Carnegie Mellon University
15-826 Multimedia Databases and Data Mining
Spring 2008 - C. Faloutsos
List of suggested projects
The projects are grouped according to their general theme. We also
list the data and software available, to leverage your effort. More
links and resources may be added in the future. Reminders:
- URL for this very page (internal to CMU - please treat it
'confidentially'):
www.cs.cmu.edu/~christos/courses/826.S08/CMU-ONLY/projlist.html
- Feel free to propose projects outside this list, as long
as they have to do with mining and indexing large
datasets.
- An asterisk [*] in the project title signify that this
project is related to the phd dissertation of the contact person.
Two asterisks [**] means that this is a group project, with
several potential collaborators. But feel free to consider
non-asterisked projects, too, if they are related to your interests
or your dissertation.
SUGGESTED TOPICS
0. HADOOP AND PARALLELISM
The projects below are mainly designed for a traditional,
single-machine architecture. However, 'hadoop' allows relatively
easy parallel execution, implementing the map-reduce
system of Google [Dean + Ghemawat, OSDI'04]. 'Hadoop' is
open source; we can provide some lab machines for you to install
'hadoop', or we can give you access to a 50-node hadoop cluster at
INTEL-Pittsburgh, and maybe access to the 'M45' of Yahoo (1000
machines, 4 cores each, 1Tb total RAM and over 3Pb storage - see
the press release at Yahoo, CMU,
Scientific American, etc). You are welcome to try any of these
projects below, on a hadoop cluster.
1. SPATIO/TEMPORAL AND STREAM MINING
1.1. [*] Disk access traffic patterns, and the Self-*
project
- Problem: Given traces
from real workstations (tuples of the form <disk-id, track-id,
R/W-flag, timestamp>), find patterns; do predictions; use them
to design better buffering and prefetching algorithms. Try 'blind
signal separation'/ICA, to distinguish between 'reads' and
'writes', or between interactive and database accesses. A related
problem is to forecast the response time for a given disk request,
given a training set with their response times. The main problem is
to extract good features. In fact, this is a small part of the the
Self-* project,
which also has numerous co-evolving time sequences from a prototype
data center with multiple 'intelligent' storage units: cpu
utilizations, network traffic measurements, room temperature sensor
measurements, humidity measurements, etc. The goal is to find
patterns, correlations, lag-correlations, anomalies, to help the
data center self-organize, self-detect upcoming (or existing)

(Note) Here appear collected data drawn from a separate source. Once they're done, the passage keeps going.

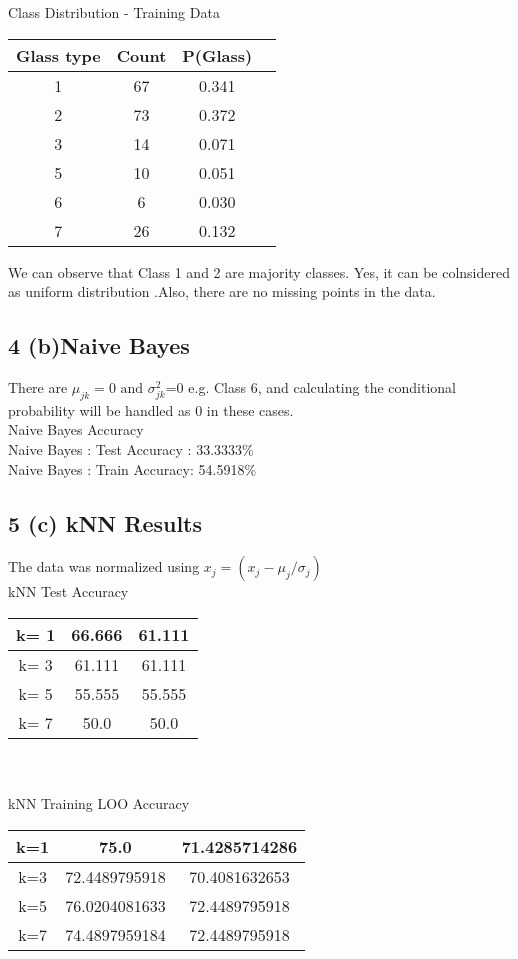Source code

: \documentclass[10pt,letterpaper]{article}
\begin{document}
\begin{center}
Class Distribution - Training Data\\
\begin{tabular}{c|c|c|c}
\hline Glass type & Count & P(Glass)\\
\hline 1 & 67 & 0.341\\
\hline 2 & 73 & 0.372\\
\hline 3 & 14 & 0.071\\
\hline 5 & 10 & 0.051\\
\hline 6 & 6 & 0.030\\
\hline 7 & 26 & 0.132\\
\end{tabular}
\end{center}
We can observe that Class 1 and 2 are majority classes. Yes, it can be colnsidered as uniform distribution .Also, there are no missing points in the data.
\subsection{4 (b)Naive Bayes}
There are $\mu_{jk}=0 \text{ and }  \sigma_{jk}^2$=0 e.g. Class 6, and calculating the conditional probability will be handled as 0 in these cases. \\

Naive Bayes Accuracy\\
Naive Bayes : Test Accuracy : 33.3333\%\\
Naive Bayes : Train Accuracy: 54.5918\%\\
\subsection{5 (c) kNN Results}
The data was normalized using $x_j= (x_j-\mu_{j}/\sigma_{j})$\\
kNN Test Accuracy \\

\begin{tabular}{c|c|c}
\hline k= 1  &  66.666 &  61.111\\
\hline k= 3  &  61.111 &  61.111\\
\hline k= 5  &  55.555  &  55.555\\
\hline k= 7  &  50.0  &  50.0\\
\end{tabular}\\
\\
\newpage
kNN Training LOO Accuracy \\
\begin{tabular}{c|c|c}
\hline k=1 &  75.0  &  71.4285714286\\
\hline k=3 &  72.4489795918  &  70.4081632653\\
\hline k=5 &  76.0204081633  &  72.4489795918\\
\hline k=7 &  74.4897959184  &  72.4489795918\\
\end{tabular}\\
\end{document}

failures and attacks, to self-optimize its performance.
- Data: See the
'Disk Access Traces' below.
Also, the web site of the Self-* project, with a lot
of measurement data, that we already have. We also have traces from
an MS SQL Server.
- Introductory
paper(s): the 'PQRS' model [Wang et
al, PEVA 2001]; see also the use of CART [
Wang et al SIGMETRICS 2004] and the follow-up work [Mesnier+,
'05]. Check the SPIRIT
project, or the live Intemon
system, and the corresponding publications (VLDB06,
OSR06) on
Jimeng's page under
'InteMon'. Also the lag-correlation paper [
Sakurai+ SIGMOD'05].
- Comments: The general
case is hard, and in fact, is the topic of dissertations
(Dr. Mengzhi
Wang, Dr. Mike
Mesnier, Dr. Jimeng
Sun). However, there are a lot of initial ideas that you could
try within a semester, and a
lot of industrial interest in the topic.
- Contact
person: Lei Li
2. GRAPHS - LARGE GRAPH MINING
2.1. Large/parallel graph mining, possibly using 'hadoop'
- Problem: Given a large
graph with billions of edges and tens of billions of nodes, and
several share-nothing machines, parallelize the typical graph
mining algorithms, to be as fast as you can. We want to
compute the in- and out-degree distributions, the diameter of the
graph, the first several eigenvalues, the 'network value' of each
node, the 'clustering coefficient', the node- and edge-betweeness.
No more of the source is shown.